Em uma palavra, porque tanta passividade, tanta resignação? Como
explicar uma derrota ideológica e política desta magnitude?
O que vem
agora é a velha receita para seduzir os mercados: ajuste fiscal ortodoxo;
estímulos para aumentar a rentabilidade empresarial, sobretudo do setor
financeiro; corte no investimento social (pejorativamente considerado como um
‘gasto’), tudo para restaurar a confiança dos mercados, o que equivale a uma
impossível tarefa de Sísifo, porque estes
jamais confiam em outra coisa que não seja o crescimento de seus lucros. Prova
disso: jamais na história brasileira os bancos ganharam tanto dinheiro como
durante a gestão dos governos do PT.
Apaziguaram-se
por isso? Pelo contrário. Ficaram ainda mais famintos, querem mais, querem
governar diretamente sem o estorvo de uma mediação política. Seu vício ao lucro
é incontrolável, e se comportam como viciados. O remédio que sem contrapeso
algum no sistema político estes feiticeiros aplicaram nas finanças é um coquetel
explosivo, que não servirá para promover o crescimento econômico do Brasil, mas
que, sem dúvidas, potencializará o conflito social até níveis poucas vezes
visto nesse país. A feroz resposta repressiva que ocorreu diante das grandes
mobilizações desencadeadas pelo aumento da tarifa do transporte público, em
junho de 2013, pode ser uma brincadeira de crianças em comparação ao que poderá
acontecer em um futuro imediato, assim que Levy e os
banqueiros começarem a aplicar suas políticas.
Se
olharmos para o gráfico precedente, veremos que não basta para o setor
financeiro se apropriar de nada menos que 42.04% do orçamento federal do
Brasil, do ano 2014, em juros e amortizações da dívida pública, contra os 4.11%
em saúde, 3.49% em educação e pouco mais de 1% no Bolsa Família.
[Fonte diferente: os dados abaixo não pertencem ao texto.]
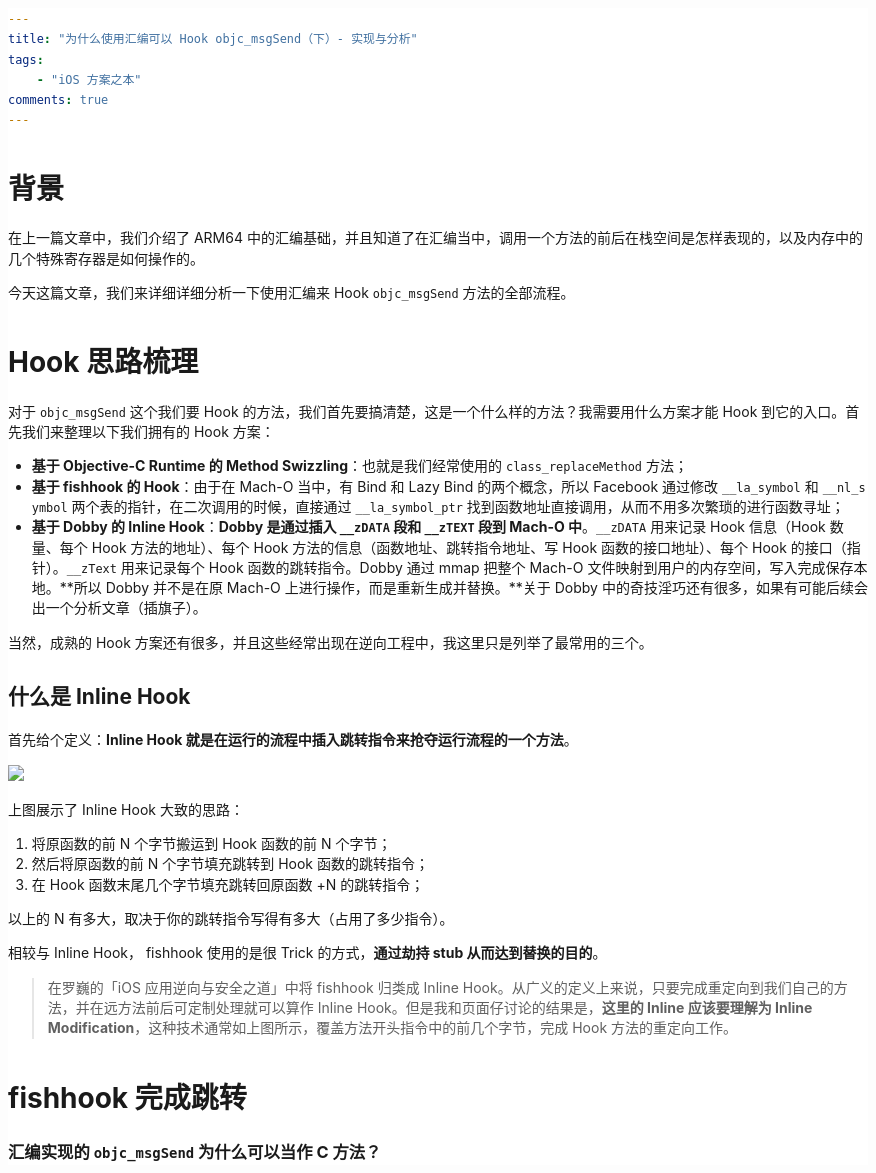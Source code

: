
 ```yaml
---
title: "为什么使用汇编可以 Hook objc_msgSend（下）- 实现与分析"
tags: 
    - "iOS 方案之本"
comments: true
---
```


# 背景

在上一篇文章中，我们介绍了 ARM64 中的汇编基础，并且知道了在汇编当中，调用一个方法的前后在栈空间是怎样表现的，以及内存中的几个特殊寄存器是如何操作的。

今天这篇文章，我们来详细详细分析一下使用汇编来 Hook `objc_msgSend` 方法的全部流程。

# Hook 思路梳理

对于 `objc_msgSend` 这个我们要 Hook 的方法，我们首先要搞清楚，这是一个什么样的方法？我需要用什么方案才能 Hook 到它的入口。首先我们来整理以下我们拥有的 Hook 方案：

- **基于 Objective-C Runtime 的 Method Swizzling**：也就是我们经常使用的 `class_replaceMethod` 方法；
- **基于 fishhook 的 Hook**：由于在 Mach-O 当中，有 Bind 和 Lazy Bind 的两个概念，所以 Facebook 通过修改 `__la_symbol` 和 `__nl_symbol` 两个表的指针，在二次调用的时候，直接通过 `__la_symbol_ptr` 找到函数地址直接调用，从而不用多次繁琐的进行函数寻址；
- **基于 Dobby 的 Inline Hook**：**Dobby 是通过插入 `__zDATA` 段和 `__zTEXT` 段到 Mach-O 中**。`__zDATA` 用来记录 Hook 信息（Hook 数量、每个 Hook 方法的地址）、每个 Hook 方法的信息（函数地址、跳转指令地址、写 Hook 函数的接口地址）、每个 Hook 的接口（指针）。`__zText` 用来记录每个 Hook 函数的跳转指令。Dobby 通过 mmap 把整个 Mach-O 文件映射到用户的内存空间，写入完成保存本地。**所以 Dobby 并不是在原 Mach-O 上进行操作，而是重新生成并替换。**关于 Dobby 中的奇技淫巧还有很多，如果有可能后续会出一个分析文章（插旗子）。

当然，成熟的 Hook 方案还有很多，并且这些经常出现在逆向工程中，我这里只是列举了最常用的三个。

## 什么是 Inline Hook

首先给个定义：**Inline Hook 就是在运行的流程中插入跳转指令来抢夺运行流程的一个方法**。

![](https://raw.githubusercontent.com/Desgard/img/master/img/guardiaInline_Hook_.png)

上图展示了 Inline Hook 大致的思路：

1. 将原函数的前  N 个字节搬运到 Hook 函数的前 N 个字节；
2. 然后将原函数的前 N 个字节填充跳转到 Hook 函数的跳转指令；
3. 在 Hook 函数末尾几个字节填充跳转回原函数 +N 的跳转指令；

以上的 N 有多大，取决于你的跳转指令写得有多大（占用了多少指令）。

相较与 Inline Hook， fishhook 使用的是很 Trick 的方式，**通过劫持 stub 从而达到替换的目的**。

> 在罗巍的「iOS 应用逆向与安全之道」中将 fishhook 归类成 Inline Hook。从广义的定义上来说，只要完成重定向到我们自己的方法，并在远方法前后可定制处理就可以算作 Inline Hook。但是我和页面仔讨论的结果是，**这里的 Inline 应该要理解为 Inline Modification**，这种技术通常如上图所示，覆盖方法开头指令中的前几个字节，完成 Hook 方法的重定向工作。

# fishhook 完成跳转

### 汇编实现的 `objc_msgSend` 为什么可以当作 C 方法？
Para melhorar ainda mais sua
rentabilidade, Levy trabalhará com afinco para perpetuar a
dependência do estado aos empréstimos dos banqueiros, subir ainda mais as
exorbitantes taxas de juros alcançadas por estes e aumentar sua participação
leonina no orçamento, tudo isto deixando intacta a regressiva estrutura
tributária e os privilégios e prerrogativas que o capital gozou nos últimos
tempos. No entanto, seria um erro supor que as andanças de Levy e dos seus têm como único objetivo aumentar a
riqueza dos capitalistas. O objetivo que as classes dominantes se impuseram no
Brasil – que não encontrou resistência no governo do PT – é o de fortalecer a posição do grande
capital, não apenas no seio dos mercados, mas também na sociedade e na
política, consolidando uma correlação de forças na qual os movimentos populares
fiquem definitivamente subordinados ao domínio daquele.
Trata-se, em suma, de
um projeto de refundação do capitalismo brasileiro, montado sobre o fracasso do
reformismo light do PT e onde,
assim como no Chile refundado pela ditadura
pinochetista, a aliança burguesa exercerá o domínio político direto, sem a
incômoda intermediação da clamorosa partidocracia, que apenas produz ruídos que
perturbam a paz e a serenidade que os mercados necessitam.
Com esta
medida adotada pelo governo do PT, o Brasil chega a
um penoso trânsito de uma democracia de baixa intensidade para uma
desavergonhada plutocracia que nada de bom poderá oferecer ao seu povo e, por
extensão, para a América Latina, angustiada e entristecida por ver seu “irmão
mais velho” se render diante dos capitalistas sem oferecer a menor resistência.
Confiamos que as forças populares brasileiras, cedo ou tarde, iniciarão um
processo de recomposição para evitar a barbárie que paira sobre elas.